Look through the records below for the line holding "- 세미나 시간에 정보보호 이론 강의 진행". Write it out exactly, with each following line through the line holding "<!-- 여기에다 쭉 써주면 되어용~~ -->".
#####
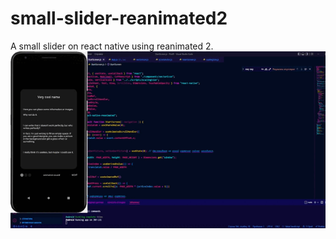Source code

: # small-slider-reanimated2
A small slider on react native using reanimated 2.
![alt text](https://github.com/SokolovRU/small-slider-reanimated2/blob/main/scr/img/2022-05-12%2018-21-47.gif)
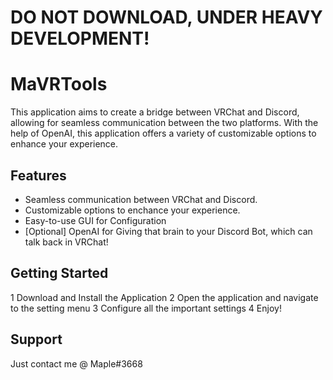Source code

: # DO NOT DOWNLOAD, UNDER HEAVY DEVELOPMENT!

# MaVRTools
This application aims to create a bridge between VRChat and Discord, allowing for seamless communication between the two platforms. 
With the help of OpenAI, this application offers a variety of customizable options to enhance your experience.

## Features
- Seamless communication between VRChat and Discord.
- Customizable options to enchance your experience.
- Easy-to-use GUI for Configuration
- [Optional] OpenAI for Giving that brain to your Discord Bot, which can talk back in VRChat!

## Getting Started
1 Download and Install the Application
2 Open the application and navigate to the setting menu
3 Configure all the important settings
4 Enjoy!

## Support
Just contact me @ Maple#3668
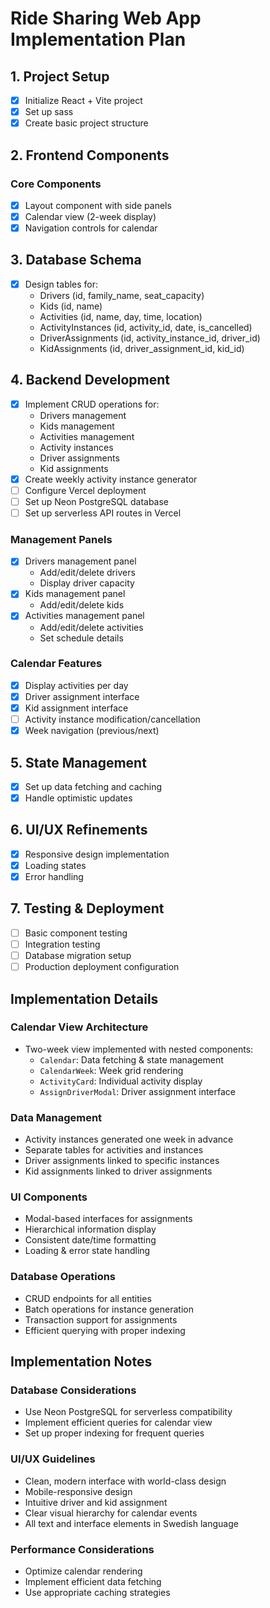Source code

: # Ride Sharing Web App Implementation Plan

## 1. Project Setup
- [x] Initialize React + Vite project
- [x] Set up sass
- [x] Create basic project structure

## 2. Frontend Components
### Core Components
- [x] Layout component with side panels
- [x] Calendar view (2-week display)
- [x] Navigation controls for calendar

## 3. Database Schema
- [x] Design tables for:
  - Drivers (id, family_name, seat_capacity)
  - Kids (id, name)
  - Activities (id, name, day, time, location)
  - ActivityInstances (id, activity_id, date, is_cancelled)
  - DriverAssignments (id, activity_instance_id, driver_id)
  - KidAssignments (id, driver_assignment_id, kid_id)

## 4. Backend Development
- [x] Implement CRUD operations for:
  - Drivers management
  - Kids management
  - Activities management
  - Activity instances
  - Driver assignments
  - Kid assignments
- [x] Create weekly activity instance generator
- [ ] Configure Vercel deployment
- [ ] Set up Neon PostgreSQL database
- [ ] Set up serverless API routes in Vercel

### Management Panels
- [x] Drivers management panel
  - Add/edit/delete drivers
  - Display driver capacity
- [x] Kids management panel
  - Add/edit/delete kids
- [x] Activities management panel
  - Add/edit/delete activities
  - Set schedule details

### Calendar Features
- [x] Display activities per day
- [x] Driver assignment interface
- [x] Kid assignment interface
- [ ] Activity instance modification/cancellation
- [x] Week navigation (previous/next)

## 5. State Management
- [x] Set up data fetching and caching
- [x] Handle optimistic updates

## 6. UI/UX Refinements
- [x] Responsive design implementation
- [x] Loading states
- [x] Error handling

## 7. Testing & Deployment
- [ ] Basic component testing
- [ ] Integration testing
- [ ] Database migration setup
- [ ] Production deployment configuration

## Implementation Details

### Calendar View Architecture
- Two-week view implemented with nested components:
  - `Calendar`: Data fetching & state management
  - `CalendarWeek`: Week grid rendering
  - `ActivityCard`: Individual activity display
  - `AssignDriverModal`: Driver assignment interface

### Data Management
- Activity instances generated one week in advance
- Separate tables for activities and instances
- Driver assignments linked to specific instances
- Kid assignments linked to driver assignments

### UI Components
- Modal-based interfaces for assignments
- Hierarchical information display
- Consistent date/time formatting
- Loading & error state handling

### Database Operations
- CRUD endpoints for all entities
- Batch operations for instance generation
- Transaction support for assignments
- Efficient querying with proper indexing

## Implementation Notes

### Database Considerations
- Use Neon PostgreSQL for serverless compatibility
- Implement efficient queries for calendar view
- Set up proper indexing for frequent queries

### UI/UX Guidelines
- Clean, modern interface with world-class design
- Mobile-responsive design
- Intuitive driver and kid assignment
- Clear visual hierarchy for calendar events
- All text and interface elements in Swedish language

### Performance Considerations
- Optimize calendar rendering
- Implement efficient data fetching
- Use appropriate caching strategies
#####
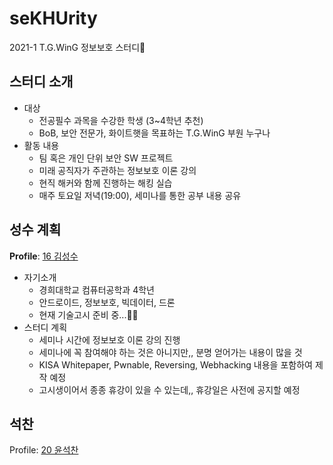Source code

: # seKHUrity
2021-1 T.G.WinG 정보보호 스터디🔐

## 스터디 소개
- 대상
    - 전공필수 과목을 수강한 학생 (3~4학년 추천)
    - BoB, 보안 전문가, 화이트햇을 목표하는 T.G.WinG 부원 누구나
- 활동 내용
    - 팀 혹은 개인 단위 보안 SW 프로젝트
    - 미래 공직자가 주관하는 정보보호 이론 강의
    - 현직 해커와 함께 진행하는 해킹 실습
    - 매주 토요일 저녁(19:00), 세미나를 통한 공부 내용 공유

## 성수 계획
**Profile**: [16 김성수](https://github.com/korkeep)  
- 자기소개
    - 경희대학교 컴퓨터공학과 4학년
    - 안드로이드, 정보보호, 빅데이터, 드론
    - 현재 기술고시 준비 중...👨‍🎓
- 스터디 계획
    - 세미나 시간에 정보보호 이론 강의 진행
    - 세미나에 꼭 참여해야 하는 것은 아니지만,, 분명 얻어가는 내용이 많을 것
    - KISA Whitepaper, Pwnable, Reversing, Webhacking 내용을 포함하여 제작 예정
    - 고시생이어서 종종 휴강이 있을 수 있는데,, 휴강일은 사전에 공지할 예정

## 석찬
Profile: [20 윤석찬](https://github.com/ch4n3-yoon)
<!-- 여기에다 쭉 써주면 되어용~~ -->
#####
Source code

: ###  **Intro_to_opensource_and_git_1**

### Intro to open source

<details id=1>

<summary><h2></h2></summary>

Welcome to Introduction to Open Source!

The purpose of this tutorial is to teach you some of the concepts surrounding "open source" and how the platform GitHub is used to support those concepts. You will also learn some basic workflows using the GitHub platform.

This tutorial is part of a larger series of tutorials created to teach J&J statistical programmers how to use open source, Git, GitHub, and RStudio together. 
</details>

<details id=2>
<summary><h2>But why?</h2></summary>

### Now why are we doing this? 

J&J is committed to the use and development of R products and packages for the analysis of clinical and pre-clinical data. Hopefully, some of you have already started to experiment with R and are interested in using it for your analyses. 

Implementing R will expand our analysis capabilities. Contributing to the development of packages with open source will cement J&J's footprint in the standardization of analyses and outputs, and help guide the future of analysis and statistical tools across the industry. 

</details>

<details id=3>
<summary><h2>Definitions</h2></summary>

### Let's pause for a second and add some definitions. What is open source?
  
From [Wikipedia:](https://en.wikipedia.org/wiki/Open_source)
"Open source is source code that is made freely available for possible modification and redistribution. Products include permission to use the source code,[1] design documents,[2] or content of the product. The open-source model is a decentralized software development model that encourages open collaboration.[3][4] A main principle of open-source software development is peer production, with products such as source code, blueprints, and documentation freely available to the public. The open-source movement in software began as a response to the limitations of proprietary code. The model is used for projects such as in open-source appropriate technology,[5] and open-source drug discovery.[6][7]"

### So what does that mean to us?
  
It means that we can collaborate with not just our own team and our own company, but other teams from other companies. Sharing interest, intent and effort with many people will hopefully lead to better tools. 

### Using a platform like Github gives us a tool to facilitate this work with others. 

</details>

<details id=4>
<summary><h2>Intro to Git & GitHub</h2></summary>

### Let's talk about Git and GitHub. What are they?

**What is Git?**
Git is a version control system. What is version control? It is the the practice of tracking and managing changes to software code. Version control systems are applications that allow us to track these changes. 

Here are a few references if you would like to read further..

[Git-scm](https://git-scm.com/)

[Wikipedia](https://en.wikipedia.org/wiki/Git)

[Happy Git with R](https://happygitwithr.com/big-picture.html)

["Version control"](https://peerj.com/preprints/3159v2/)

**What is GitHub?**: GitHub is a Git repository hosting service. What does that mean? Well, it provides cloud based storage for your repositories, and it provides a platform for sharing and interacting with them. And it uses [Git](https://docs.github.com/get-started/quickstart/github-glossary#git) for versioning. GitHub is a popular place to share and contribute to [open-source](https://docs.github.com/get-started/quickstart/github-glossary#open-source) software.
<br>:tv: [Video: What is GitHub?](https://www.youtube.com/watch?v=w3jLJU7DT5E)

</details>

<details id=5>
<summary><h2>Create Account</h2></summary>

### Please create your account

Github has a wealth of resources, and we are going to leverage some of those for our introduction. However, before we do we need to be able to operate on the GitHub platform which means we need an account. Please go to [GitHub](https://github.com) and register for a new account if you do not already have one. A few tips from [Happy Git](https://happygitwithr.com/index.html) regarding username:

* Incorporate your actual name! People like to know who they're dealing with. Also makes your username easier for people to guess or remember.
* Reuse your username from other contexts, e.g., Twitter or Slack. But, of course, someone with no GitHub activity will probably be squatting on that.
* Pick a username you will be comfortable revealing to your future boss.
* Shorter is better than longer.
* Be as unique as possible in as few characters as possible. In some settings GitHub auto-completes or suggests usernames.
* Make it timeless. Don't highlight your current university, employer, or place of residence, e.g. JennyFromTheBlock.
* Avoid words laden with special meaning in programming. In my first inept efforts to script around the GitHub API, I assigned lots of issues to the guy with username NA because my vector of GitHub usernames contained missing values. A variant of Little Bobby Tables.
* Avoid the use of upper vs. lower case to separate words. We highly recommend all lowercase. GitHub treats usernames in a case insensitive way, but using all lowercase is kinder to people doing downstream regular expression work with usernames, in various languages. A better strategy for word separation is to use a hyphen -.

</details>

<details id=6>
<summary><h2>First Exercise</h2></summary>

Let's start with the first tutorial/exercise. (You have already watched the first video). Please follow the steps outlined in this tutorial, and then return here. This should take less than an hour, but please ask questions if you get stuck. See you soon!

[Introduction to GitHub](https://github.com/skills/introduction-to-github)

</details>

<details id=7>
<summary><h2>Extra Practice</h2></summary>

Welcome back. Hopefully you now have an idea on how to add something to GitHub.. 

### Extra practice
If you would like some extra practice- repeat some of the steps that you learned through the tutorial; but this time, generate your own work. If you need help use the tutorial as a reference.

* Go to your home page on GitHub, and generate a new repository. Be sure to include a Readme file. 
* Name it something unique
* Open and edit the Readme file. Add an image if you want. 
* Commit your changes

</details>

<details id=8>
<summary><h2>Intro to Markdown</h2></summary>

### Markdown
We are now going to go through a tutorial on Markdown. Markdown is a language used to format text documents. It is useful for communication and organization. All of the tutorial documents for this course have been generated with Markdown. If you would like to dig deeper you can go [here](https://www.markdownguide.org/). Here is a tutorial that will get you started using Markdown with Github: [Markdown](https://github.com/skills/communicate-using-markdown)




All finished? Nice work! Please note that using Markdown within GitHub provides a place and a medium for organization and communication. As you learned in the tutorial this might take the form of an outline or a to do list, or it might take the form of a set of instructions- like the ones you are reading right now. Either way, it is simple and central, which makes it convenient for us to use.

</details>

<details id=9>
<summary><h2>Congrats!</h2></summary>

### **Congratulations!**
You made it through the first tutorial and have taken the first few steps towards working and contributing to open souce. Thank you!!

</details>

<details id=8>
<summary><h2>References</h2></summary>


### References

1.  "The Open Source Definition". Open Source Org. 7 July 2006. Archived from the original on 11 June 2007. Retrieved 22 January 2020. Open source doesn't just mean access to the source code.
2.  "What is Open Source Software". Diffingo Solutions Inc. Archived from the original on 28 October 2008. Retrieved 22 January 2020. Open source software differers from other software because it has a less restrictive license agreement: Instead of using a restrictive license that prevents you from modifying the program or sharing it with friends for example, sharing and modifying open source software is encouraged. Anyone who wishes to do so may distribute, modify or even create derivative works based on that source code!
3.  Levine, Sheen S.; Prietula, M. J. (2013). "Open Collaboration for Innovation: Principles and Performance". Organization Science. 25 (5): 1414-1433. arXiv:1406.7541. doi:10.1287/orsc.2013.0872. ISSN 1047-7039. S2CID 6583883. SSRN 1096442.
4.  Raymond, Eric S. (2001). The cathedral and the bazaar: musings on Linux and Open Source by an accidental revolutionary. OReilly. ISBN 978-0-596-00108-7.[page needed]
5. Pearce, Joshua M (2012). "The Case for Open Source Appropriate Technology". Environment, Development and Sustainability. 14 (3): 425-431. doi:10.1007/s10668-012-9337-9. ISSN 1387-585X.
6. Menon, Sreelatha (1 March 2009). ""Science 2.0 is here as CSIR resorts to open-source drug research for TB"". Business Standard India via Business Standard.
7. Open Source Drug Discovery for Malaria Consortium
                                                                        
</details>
#####
SOLUTION TO THE EXERCISE:
    - 세미나 시간에 정보보호 이론 강의 진행
    - 세미나에 꼭 참여해야 하는 것은 아니지만,, 분명 얻어가는 내용이 많을 것
    - KISA Whitepaper, Pwnable, Reversing, Webhacking 내용을 포함하여 제작 예정
    - 고시생이어서 종종 휴강이 있을 수 있는데,, 휴강일은 사전에 공지할 예정

## 석찬
Profile: [20 윤석찬](https://github.com/ch4n3-yoon)
<!-- 여기에다 쭉 써주면 되어용~~ -->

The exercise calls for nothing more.